Evaluating proxy engines and load balancers for mongrel-driven ruby on rails applications: an introduction and an open call

Zed Shaw’s mongrel “is a fast HTTP library and server for Ruby that is intended for hosting Ruby web applications of any kind using plain HTTP rather than FastCGI or SCGI.”

And saying that it’s “fast” is true. The performance you get from a single mongrel process listening on a port is quite good. You see how such a benchmark relates to your network traffic in an older post of mine.

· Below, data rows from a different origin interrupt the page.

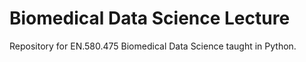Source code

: # Biomedical Data Science Lecture
Repository for EN.580.475 Biomedical Data Science taught in Python.
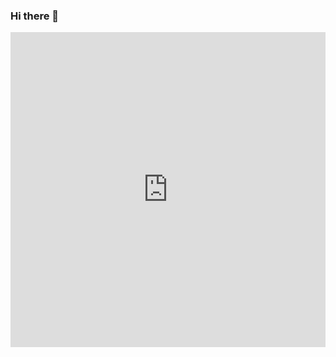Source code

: ### Hi there 👋

<div style="width:100%;height:0;padding-bottom:100%;position:relative;"><iframe src="https://giphy.com/embed/xUOwGcu6wd0cXBj5n2" width="100%" height="100%" style="position:absolute" frameBorder="0" class="giphy-embed" allowFullScreen></iframe></div>
<!--

- 🔭 I’m currently working on ...
- 🌱 I’m currently learning ...
- 👯 I’m looking to collaborate on ...
- 🤔 I’m looking for help with ...
- 💬 Ask me about ...
- 📫 How to reach me: ...
- 😄 Pronouns: ...
- ⚡ Fun fact: ...
-->

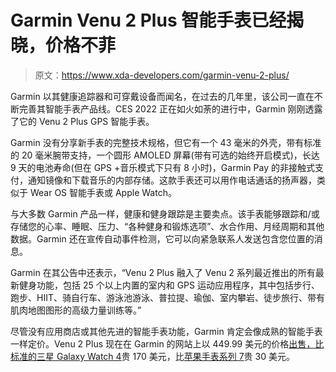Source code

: # Garmin Venu 2 Plus 智能手表已经揭晓，价格不菲

> 原文：<https://www.xda-developers.com/garmin-venu-2-plus/>

Garmin 以其健康追踪器和可穿戴设备而闻名，在过去的几年里，该公司一直在不断完善其智能手表产品线。CES 2022 正在如火如荼的进行中，Garmin 刚刚透露了它的 Venu 2 Plus GPS 智能手表。

Garmin 没有分享新手表的完整技术规格，但它有一个 43 毫米的外壳，带有标准的 20 毫米腕带支持，一个圆形 AMOLED 屏幕(带有可选的始终开启模式)，长达 9 天的电池寿命(但在 GPS +音乐模式下只有 8 小时)，Garmin Pay 的非接触式支付，通知镜像和下载音乐的内部存储。这款手表还可以用作电话通话的扬声器，类似于 Wear OS 智能手表或 Apple Watch。

与大多数 Garmin 产品一样，健康和健身跟踪是主要卖点。该手表能够跟踪和/或存储您的心率、睡眠、压力、“各种健身和锻炼选项”、水合作用、月经周期和其他数据。Garmin 还在宣传自动事件检测，它可以向紧急联系人发送包含您位置的消息。

Garmin 在其公告中还表示，“Venu 2 Plus 融入了 Venu 2 系列最近推出的所有最新健身功能，包括 25 个以上内置的室内和 GPS 运动应用程序，其中包括步行、跑步、HIIT、骑自行车、游泳池游泳、普拉提、瑜伽、室内攀岩、徒步旅行、带有肌肉地图图形的高级力量训练等。”

尽管没有应用商店或其他先进的智能手表功能，Garmin 肯定会像成熟的智能手表一样定价。Venu 2 Plus 现在在 Garmin 的网站上以 449.99 美元的价格[出售，比标准的](https://www.garmin.com/en-US/p/730659/pn/010-02496-01)[三星 Galaxy Watch 4](https://www.xda-developers.com/samsung-galaxy-watch-4/)贵 170 美元，比[苹果手表系列 7](https://www.amazon.com/Apple-Watch-Aluminum-Abyss-Sport/dp/B09HDYYXGX?tag=xda-35hj9bm-20&ascsubtag=UUxdaUeUpU7198&asc_refurl=https%3A%2F%2Fwww.xda-developers.com%2Fgarmin-venu-2-plus%2F&asc_campaign=Short-Term)贵 30 美元。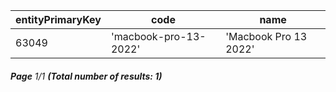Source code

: | entityPrimaryKey | code                  | name                  |
| ---------------- | --------------------- | --------------------- |
| 63049            | 'macbook-pro-13-2022' | 'Macbook Pro 13 2022' |

###### **Page** 1/1 **(Total number of results: 1)**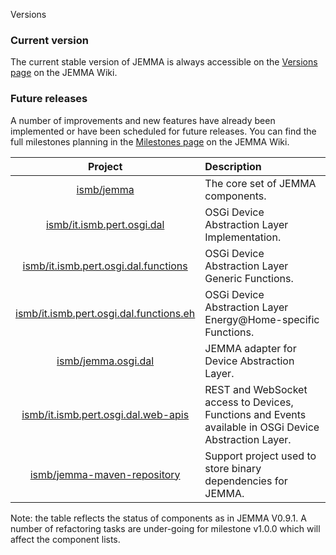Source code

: Versions
<!-- Remember: the first line always goes with the title-->
<!-- Please use h3 headers (###) inside these files -->

### Current version

The current stable version of JEMMA is always accessible on the <a href="https://github.com/ismb/jemma/tags" target="_parent">Versions page</a> on the JEMMA Wiki.

### Future releases

A number of improvements and new features have already been implemented or have been scheduled for future releases.
You can find the full milestones planning in the <a href="http://github.com/ismb/jemma/wiki/Milestones" target="_parent">Milestones page</a> on the JEMMA Wiki.

| Project | Description |
| :------:|:------------|
| [ismb/jemma](https://github.com/ismb/jemma) | The core set of JEMMA components.|
| [ismb/it.ismb.pert.osgi.dal](https://github.com/ismb/it.ismb.pert.osgi.dal) | OSGi Device Abstraction Layer Implementation.|
| [ismb/it.ismb.pert.osgi.dal.functions](https://github.com/ismb/it.ismb.pert.osgi.dal.functions) | OSGi Device Abstraction Layer Generic Functions.|
| [ismb/it.ismb.pert.osgi.dal.functions.eh](https://github.com/ismb/it.ismb.pert.osgi.dal.functions.eh) | OSGi Device Abstraction Layer Energy@Home-specific Functions. |
| [ismb/jemma.osgi.dal](https://github.com/ismb/jemma.osgi.dal) | JEMMA adapter for Device Abstraction Layer. |
| [ismb/it.ismb.pert.osgi.dal.web-apis](https://github.com/ismb/it.ismb.pert.osgi.dal.web-apis) | REST and WebSocket access to Devices, Functions and Events available in OSGi Device Abstraction Layer.|
| [ismb/jemma-maven-repository](https://github.com/ismb/jemma-maven-repository) | Support project used to store binary dependencies for JEMMA.|

Note: the table reflects the status of components as in JEMMA V0.9.1. 
A number of refactoring tasks are under-going for milestone v1.0.0 which will affect the component lists.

For example, on a SunFire x4100, with dual Opteron 285s (one of the standard container servers; the 285s are dual core opterons) running Solaris and with 16GBs of RAM.

$ uname -a
SunOS 69-12-222-41 5.11 snv_45 i86pc i386 i86pc
$ prtconf
System Configuration:  Sun Microsystems  i86pc
Memory size: 16256 Megabytes

A simple “Hello World” rails app will serve at 250 req/sec just fine over a gigabit network (I wasn’t trying to push it and involving a database isn’t the point yet).

[benchmark-client1:/] root# httperf --hog --server 69.12.222.41 --uri /hello --port 8000 --num-conn 10000 --rate 250 --timeout 5
httperf --hog --timeout=5 --client=0/1 --server=69.12.222.41 --port=8000 --uri=/hello --rate=250 --send-buffer=4096 --recv-buffer=16384 --num-conns=10000 --num-calls=1
	

Total: connections 10000 requests 10000 replies 10000 test-duration 40.041 s

Connection rate: 249.7 conn/s (4.0 ms/conn, <=26 concurrent connections)
Connection time [ms]: min 3.4 avg 20.7 max 114.2 median 14.5 stddev 18.0
Connection time [ms]: connect 0.7
Connection length [replies/conn]: 1.000

Request rate: 249.7 req/s (4.0 ms/req)
Request size [B]: 68.0

Reply rate [replies/s]: min 247.2 avg 249.7 max 250.4 stddev 1.0 (8 samples)
Reply time [ms]: response 19.9 transfer 0.1
Reply size [B]: header 251.0 content 21.0 footer 0.0 (total 272.0)
Reply status: 1xx=0 2xx=10000 3xx=0 4xx=0 5xx=0

And you can see it work away at it (this is also doing sessions the slow /tmp way)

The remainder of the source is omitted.